Aim of the task
What you return must be every line from the beginning of the data through the line holding "正当他开始探索时，他的朋友告", unchanged.

Data for review
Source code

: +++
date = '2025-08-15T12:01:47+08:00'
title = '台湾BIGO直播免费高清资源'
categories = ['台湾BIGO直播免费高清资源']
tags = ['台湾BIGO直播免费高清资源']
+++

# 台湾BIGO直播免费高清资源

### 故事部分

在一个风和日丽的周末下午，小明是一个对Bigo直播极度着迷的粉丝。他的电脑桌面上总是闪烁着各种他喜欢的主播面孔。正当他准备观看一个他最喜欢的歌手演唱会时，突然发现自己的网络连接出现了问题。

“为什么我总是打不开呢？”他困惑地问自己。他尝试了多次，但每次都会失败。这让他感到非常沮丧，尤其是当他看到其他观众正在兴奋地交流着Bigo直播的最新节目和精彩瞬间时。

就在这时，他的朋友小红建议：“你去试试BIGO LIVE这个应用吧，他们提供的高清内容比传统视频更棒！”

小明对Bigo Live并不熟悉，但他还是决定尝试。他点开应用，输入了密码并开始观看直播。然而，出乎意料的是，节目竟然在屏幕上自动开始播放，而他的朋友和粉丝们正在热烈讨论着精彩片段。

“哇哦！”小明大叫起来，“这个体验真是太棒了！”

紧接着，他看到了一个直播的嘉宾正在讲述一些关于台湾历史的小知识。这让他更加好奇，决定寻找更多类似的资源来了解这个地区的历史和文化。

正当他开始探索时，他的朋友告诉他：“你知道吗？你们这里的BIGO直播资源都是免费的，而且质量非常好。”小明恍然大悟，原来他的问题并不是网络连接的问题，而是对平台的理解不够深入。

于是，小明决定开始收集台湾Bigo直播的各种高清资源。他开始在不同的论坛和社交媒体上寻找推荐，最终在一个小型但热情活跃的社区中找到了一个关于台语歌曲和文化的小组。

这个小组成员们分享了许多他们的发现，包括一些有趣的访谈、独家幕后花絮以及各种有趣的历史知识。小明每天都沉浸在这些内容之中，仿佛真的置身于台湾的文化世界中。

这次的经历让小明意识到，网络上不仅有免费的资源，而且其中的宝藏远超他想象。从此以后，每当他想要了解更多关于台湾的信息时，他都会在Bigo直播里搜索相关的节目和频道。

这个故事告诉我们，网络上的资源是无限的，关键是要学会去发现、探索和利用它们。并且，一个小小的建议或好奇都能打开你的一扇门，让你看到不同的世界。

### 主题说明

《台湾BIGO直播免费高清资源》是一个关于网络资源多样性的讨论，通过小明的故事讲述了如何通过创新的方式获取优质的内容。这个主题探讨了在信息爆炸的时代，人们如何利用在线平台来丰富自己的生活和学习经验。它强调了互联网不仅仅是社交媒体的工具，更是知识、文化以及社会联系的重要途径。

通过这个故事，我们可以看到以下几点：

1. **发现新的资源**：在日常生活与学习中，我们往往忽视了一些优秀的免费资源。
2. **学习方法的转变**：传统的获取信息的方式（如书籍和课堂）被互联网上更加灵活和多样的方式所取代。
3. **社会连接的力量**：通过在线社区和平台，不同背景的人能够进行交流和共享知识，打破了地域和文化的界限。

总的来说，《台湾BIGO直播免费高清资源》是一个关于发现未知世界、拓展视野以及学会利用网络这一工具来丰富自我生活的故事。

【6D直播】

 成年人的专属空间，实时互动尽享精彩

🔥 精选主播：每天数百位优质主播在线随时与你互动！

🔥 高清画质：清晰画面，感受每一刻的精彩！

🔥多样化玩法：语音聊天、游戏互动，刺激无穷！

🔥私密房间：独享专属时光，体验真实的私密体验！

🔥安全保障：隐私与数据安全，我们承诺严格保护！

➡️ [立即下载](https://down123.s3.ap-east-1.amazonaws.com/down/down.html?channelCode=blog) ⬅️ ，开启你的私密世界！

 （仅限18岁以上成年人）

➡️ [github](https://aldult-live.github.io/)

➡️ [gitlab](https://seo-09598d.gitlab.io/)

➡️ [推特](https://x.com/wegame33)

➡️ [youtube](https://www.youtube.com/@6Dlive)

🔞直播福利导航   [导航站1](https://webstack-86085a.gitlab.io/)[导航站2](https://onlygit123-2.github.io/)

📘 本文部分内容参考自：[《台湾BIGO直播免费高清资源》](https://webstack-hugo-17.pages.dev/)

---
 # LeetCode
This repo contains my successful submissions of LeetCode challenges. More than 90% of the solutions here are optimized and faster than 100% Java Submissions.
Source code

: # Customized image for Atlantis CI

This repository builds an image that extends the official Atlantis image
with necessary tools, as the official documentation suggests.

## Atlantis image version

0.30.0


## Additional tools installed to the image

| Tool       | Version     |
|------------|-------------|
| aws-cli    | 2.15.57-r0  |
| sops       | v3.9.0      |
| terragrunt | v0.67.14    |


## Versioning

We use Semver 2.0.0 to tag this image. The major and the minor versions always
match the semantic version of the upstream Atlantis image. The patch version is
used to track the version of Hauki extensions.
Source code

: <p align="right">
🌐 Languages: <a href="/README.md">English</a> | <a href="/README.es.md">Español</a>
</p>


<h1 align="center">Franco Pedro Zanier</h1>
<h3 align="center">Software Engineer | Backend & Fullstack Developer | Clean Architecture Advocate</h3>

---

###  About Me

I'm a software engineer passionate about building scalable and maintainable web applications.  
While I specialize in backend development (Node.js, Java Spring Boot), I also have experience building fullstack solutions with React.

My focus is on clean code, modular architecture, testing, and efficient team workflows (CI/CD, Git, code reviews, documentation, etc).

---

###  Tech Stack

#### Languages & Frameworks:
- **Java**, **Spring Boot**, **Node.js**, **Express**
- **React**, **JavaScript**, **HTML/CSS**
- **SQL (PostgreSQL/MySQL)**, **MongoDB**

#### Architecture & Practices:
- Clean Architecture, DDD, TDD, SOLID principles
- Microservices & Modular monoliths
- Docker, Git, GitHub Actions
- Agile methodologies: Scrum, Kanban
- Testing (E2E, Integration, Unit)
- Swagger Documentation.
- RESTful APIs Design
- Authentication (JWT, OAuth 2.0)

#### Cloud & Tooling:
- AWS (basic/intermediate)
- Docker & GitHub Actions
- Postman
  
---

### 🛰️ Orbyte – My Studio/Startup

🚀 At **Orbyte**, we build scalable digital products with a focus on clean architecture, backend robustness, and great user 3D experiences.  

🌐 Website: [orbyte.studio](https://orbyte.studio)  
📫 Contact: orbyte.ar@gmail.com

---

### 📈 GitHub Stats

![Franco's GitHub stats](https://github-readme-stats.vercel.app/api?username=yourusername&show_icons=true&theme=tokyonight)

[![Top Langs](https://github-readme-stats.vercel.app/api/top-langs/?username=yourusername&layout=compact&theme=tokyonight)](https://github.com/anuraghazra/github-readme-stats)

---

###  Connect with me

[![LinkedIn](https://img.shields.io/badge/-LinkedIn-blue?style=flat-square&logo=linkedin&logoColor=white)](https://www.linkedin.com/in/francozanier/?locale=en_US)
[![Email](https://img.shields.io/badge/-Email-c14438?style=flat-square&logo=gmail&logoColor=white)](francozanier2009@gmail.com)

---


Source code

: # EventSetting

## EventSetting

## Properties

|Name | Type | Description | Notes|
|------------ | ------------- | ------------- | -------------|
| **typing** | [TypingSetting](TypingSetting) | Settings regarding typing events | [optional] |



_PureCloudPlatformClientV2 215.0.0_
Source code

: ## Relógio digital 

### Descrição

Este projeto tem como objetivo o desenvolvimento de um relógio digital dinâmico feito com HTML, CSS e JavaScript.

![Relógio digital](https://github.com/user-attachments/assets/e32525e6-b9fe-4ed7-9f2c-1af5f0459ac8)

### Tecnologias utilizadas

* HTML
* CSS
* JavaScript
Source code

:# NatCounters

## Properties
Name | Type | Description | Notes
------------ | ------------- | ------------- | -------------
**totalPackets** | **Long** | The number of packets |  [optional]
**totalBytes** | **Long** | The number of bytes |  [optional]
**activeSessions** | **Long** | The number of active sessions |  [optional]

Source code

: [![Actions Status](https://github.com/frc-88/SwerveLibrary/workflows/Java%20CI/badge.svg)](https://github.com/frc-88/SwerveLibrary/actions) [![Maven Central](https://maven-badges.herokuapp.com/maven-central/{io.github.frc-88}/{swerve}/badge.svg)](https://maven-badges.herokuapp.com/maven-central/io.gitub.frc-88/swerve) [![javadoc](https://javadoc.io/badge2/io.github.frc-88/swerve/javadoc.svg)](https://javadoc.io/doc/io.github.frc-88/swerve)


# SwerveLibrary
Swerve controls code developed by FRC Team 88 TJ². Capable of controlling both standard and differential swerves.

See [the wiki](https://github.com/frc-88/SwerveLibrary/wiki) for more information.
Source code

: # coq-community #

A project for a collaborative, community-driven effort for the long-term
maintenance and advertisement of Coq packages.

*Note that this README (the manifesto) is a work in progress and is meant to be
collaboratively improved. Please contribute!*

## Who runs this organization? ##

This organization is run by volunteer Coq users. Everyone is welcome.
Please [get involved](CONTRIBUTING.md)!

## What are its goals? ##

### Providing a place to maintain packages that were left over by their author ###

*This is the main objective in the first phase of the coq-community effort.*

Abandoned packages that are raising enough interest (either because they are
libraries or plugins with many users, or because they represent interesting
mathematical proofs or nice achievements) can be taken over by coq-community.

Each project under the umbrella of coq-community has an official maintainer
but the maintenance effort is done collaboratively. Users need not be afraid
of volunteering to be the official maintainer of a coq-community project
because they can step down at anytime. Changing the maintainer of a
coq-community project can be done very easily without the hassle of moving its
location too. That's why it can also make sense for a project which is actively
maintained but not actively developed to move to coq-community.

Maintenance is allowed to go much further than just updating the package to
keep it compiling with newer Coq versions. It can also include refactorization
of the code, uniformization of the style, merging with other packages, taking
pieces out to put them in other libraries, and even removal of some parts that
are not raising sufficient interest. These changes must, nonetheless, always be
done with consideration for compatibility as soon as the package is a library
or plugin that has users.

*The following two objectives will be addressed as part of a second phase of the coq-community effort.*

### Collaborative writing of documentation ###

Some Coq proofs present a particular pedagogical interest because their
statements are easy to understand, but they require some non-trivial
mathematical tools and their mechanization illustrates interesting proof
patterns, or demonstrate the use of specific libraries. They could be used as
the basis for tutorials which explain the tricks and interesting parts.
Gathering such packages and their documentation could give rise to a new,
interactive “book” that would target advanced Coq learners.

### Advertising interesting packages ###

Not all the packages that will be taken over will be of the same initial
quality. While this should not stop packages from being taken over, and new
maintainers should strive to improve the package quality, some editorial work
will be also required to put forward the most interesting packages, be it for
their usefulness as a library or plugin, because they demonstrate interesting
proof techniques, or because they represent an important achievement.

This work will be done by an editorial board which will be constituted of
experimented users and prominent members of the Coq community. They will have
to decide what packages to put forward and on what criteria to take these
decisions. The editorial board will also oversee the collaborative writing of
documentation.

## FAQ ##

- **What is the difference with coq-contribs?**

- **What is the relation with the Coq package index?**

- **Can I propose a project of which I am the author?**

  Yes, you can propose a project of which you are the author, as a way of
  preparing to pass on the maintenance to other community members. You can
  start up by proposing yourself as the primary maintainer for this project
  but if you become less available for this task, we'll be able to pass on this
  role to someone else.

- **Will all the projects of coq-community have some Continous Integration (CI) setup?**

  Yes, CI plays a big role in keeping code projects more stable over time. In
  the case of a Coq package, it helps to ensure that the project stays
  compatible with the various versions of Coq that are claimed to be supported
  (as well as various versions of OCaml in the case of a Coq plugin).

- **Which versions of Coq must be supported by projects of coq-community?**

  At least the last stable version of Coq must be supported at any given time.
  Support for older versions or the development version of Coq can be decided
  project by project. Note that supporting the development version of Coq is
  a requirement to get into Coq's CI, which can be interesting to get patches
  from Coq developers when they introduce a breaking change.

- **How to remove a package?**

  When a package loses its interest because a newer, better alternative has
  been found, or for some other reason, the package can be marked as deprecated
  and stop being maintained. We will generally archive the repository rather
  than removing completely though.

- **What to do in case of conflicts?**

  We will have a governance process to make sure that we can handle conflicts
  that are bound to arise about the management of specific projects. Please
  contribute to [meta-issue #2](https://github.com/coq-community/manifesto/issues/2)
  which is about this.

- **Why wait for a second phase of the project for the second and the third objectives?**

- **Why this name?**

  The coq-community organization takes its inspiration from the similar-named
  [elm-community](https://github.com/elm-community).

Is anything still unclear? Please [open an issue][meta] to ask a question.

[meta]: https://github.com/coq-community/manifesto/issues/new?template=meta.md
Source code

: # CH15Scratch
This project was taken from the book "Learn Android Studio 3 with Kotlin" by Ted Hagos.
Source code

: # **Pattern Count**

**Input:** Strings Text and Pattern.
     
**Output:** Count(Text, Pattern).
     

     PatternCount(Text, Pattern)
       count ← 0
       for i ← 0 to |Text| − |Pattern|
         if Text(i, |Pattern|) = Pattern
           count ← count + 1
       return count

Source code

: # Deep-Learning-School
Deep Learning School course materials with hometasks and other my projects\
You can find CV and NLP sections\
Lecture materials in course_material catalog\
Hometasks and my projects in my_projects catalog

Output
Source code

: +++
date = '2025-08-15T12:01:47+08:00'
title = '台湾BIGO直播免费高清资源'
categories = ['台湾BIGO直播免费高清资源']
tags = ['台湾BIGO直播免费高清资源']
+++

# 台湾BIGO直播免费高清资源

### 故事部分

在一个风和日丽的周末下午，小明是一个对Bigo直播极度着迷的粉丝。他的电脑桌面上总是闪烁着各种他喜欢的主播面孔。正当他准备观看一个他最喜欢的歌手演唱会时，突然发现自己的网络连接出现了问题。

“为什么我总是打不开呢？”他困惑地问自己。他尝试了多次，但每次都会失败。这让他感到非常沮丧，尤其是当他看到其他观众正在兴奋地交流着Bigo直播的最新节目和精彩瞬间时。

就在这时，他的朋友小红建议：“你去试试BIGO LIVE这个应用吧，他们提供的高清内容比传统视频更棒！”

小明对Bigo Live并不熟悉，但他还是决定尝试。他点开应用，输入了密码并开始观看直播。然而，出乎意料的是，节目竟然在屏幕上自动开始播放，而他的朋友和粉丝们正在热烈讨论着精彩片段。

“哇哦！”小明大叫起来，“这个体验真是太棒了！”

紧接着，他看到了一个直播的嘉宾正在讲述一些关于台湾历史的小知识。这让他更加好奇，决定寻找更多类似的资源来了解这个地区的历史和文化。

正当他开始探索时，他的朋友告诉他：“你知道吗？你们这里的BIGO直播资源都是免费的，而且质量非常好。”小明恍然大悟，原来他的问题并不是网络连接的问题，而是对平台的理解不够深入。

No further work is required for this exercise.